Restate the lines of the material below word for word, from the first through the one containing "-- config.php [ Fichier", and include nothing else; pictures stay out.

##### Given entries #####

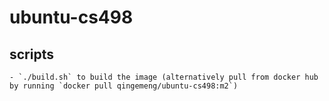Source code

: # ubuntu-cs498

## scripts
	- `./build.sh` to build the image (alternatively pull from docker hub by running `docker pull qingemeng/ubuntu-cs498:m2`)
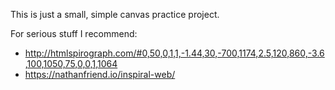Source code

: This is just a small, simple canvas practice project.

For serious stuff I recommend:

- http://htmlspirograph.com/#0,50,0,1,1,-1.44,30,-700,1174,2.5,120,860,-3.6,100,1050,75,0,0,1,1064
- https://nathanfriend.io/inspiral-web/
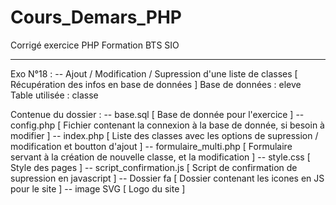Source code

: # Cours_Demars_PHP
Corrigé exercice PHP Formation BTS SIO

----------------------

Exo N°18 : 
 -- Ajout / Modification / Supression d'une liste de classes [ Récupération des infos en base de données ] 
 Base de données : eleve
 Table utilisée : classe
 
 Contenue du dossier : 
  -- base.sql [ Base de donnée pour l'exercice ]
  -- config.php [ Fichier contenant la connexion à la base de donnée, si besoin à modifier ]
  -- index.php [ Liste des classes avec les options de supression / modification et boutton d'ajout ]
  -- formulaire_multi.php [ Formulaire servant à la création de nouvelle classe, et la modification ]
  -- style.css [ Style des pages ]
  -- script_confirmation.js [ Script de confirmation de supression en javascript ]
  -- Dossier fa [ Dossier contenant les icones en JS pour le site ]
  -- image SVG [ Logo du site ]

#####

Exercise result:
Source code

: # ubuntu-cs498

## scripts
	- `./build.sh` to build the image (alternatively pull from docker hub by running `docker pull qingemeng/ubuntu-cs498:m2`)
Source code

: This is just a small, simple canvas practice project.

For serious stuff I recommend:

- http://htmlspirograph.com/#0,50,0,1,1,-1.44,30,-700,1174,2.5,120,860,-3.6,100,1050,75,0,0,1,1064
- https://nathanfriend.io/inspiral-web/
Source code

: # Cours_Demars_PHP
Corrigé exercice PHP Formation BTS SIO

----------------------

Exo N°18 : 
 -- Ajout / Modification / Supression d'une liste de classes [ Récupération des infos en base de données ] 
 Base de données : eleve
 Table utilisée : classe
 
 Contenue du dossier : 
  -- base.sql [ Base de donnée pour l'exercice ]
  -- config.php [ Fichier contenant la connexion à la base de donnée, si besoin à modifier ]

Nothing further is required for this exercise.